Hinweis: Der Inhalt dieser Seite wurde vor 13 Jahren in der Wiener Zeitung veröffentlicht. Hier geht's zu unseren neuen Inhalten.
Gut gemeint ist oft das Gegenteil von gut gemacht. Das gilt auch für das Krisenmanagement der Eurozone. Mit für einen Zentralbankchef erstaunlicher Offenheit kritisiert der Präsident der Europäischen Zentralbank (EZB), Mario Draghi, die Banken-Stresstests.
Die Idee war gut, die Umsetzung miserabel. Herausgekommen ist das Gegenteil dessen, was beabsichtigt war.
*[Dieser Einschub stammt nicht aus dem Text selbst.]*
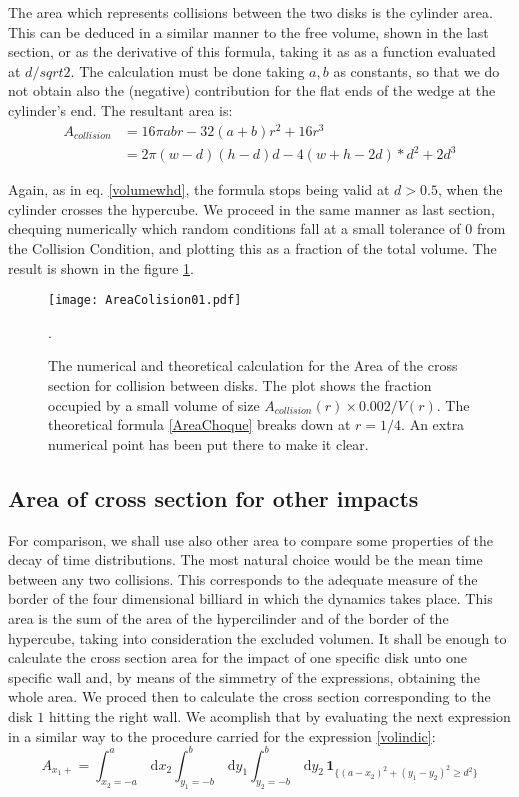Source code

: \documentclass[a4paper,10pt, jcp, aps, preprint]{revtex4-1}
\newcommand{\rd}{\, \mathrm{d}}
\newcommand{\indicator}[1]{\mathbf{1}_{ \{   #1 \} } }
\begin{document}
The area which represents collisions between the two disks is the cylinder area. 
This can be deduced in a similar manner to the free volume, shown in the last
section, or as the derivative of this formula, taking it as as a function evaluated at 
$d/sqrt{2}$. The calculation must be done taking $a,b$ as constants, so that
we do not obtain also the (negative) contribution for the flat ends of
the wedge at the cylinder's end. The resultant area is:
\begin{align}\label{AreaChoque}
A_{collision} & =  16\pi a b r -32 (a+b)r^2 +16 r^3 \\
& =  2 \pi (w-d)(h-d)d  -4 (w+h-2d)*d^2 +2 d^3
\end{align}

Again, as in eq. \ref{volumewhd}, the formula stops being valid
at $d>0.5$, when the cylinder crosses the hypercube.  
We proceed in the same manner as last section, chequing numerically which
random
conditions fall at a small tolerance of $0$ from the Collision Condition, and
plotting this as a fraction of the total volume. The result is shown in the
figure \ref{AreaChoqueTeoyNum}. 

\begin{figure}
\centering
\texttt{[image: AreaColision01.pdf]}
\caption{The numerical and theoretical calculation for the Area of the cross section
for collision between disks. The plot shows the fraction occupied by a small volume
of size $A_{collision}(r)\times 0.002/V(r)$. The theoretical formula 
\ref{AreaChoque} breaks down at
$r=1/4$. An extra numerical point has been put there to make it clear.}
\label{AreaChoqueTeoyNum}.
\end{figure}



\subsection{Area of cross section for other impacts}

For comparison, we shall use also other area to compare
some properties of the decay of time distributions. The most natural choice
would be the mean time between any two collisions. This corresponds
to the adequate measure of the border of the four dimensional
billiard in which the dynamics takes place. This area is
the sum of the area of the hypercilinder and of the border of the
hypercube, taking into consideration the excluded volumen. 
It shall be enough to calculate the cross section area for
the impact of one specific disk unto one specific wall and,
by means of the simmetry of the expressions, obtaining the whole
area. We proced then to calculate the cross section corresponding to 
the disk $1$ hitting the right wall. We acomplish that by
evaluating the next expression in a similar way to
the procedure carried for the expression \ref{volindic}:
\begin{equation}\label{areaindic}
 A_{x_1+} =  \int_{x_2 = -a}^a \rd x_2 
\int_{y_1 = -b}^b \rd y_1 \int_{y_2 = -b}^b \rd y_2 \, \indicator{ (a-x_2)^2 + (y_1-y_2)^2 \ge d^2 }
\end{equation}
\end{document}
Die Stresstests sollten das Vertrauen der Finanzakteure in die europäischen Banken zurückbringen. Dazu sollten die Institute gezwungen werden, sich mit einem größeren Kapitalpuffer für den Ernstfall zu rüsten.
Die USA waren das Vorbild - dort hatte das im Mai 2009 funktioniert. Allerdings unter völlig anderen Vorzeichen, wie Draghi betont: In den Vereinigten Staaten war klar, woher das Geld kommt: Der Staat hat Banken, bei denen Kapitalbedarf festgestellt wurde, zwangsbeglückt.
In Europa war zum Zeitpunkt der Stresstests im Herbst 2011 weder der Euro-Rettungsfonds EFSF für eine Banken-Rekapitalisierung gerüstet, noch war geklärt, wie die mit ihren eigenen Schuldenbergen ringenden Staaten eine zweite Runde von Bankenhilfen stemmen sollten. Ganz zu schweigen von politischen Hürden und öffentlichen Widerständen, auf die eine neuerliche "Bankenrettung" stieße.
Die Folge: In Europa ist das Misstrauen gegenüber den Banken größer denn je, weil alle zur gleichen Zeit gewaltige Kapitalbeträge aufstellen sollen. Kaum jemand weiß, wie - wo doch die meisten Investoren sich derzeit von Banken möglichst fernhalten.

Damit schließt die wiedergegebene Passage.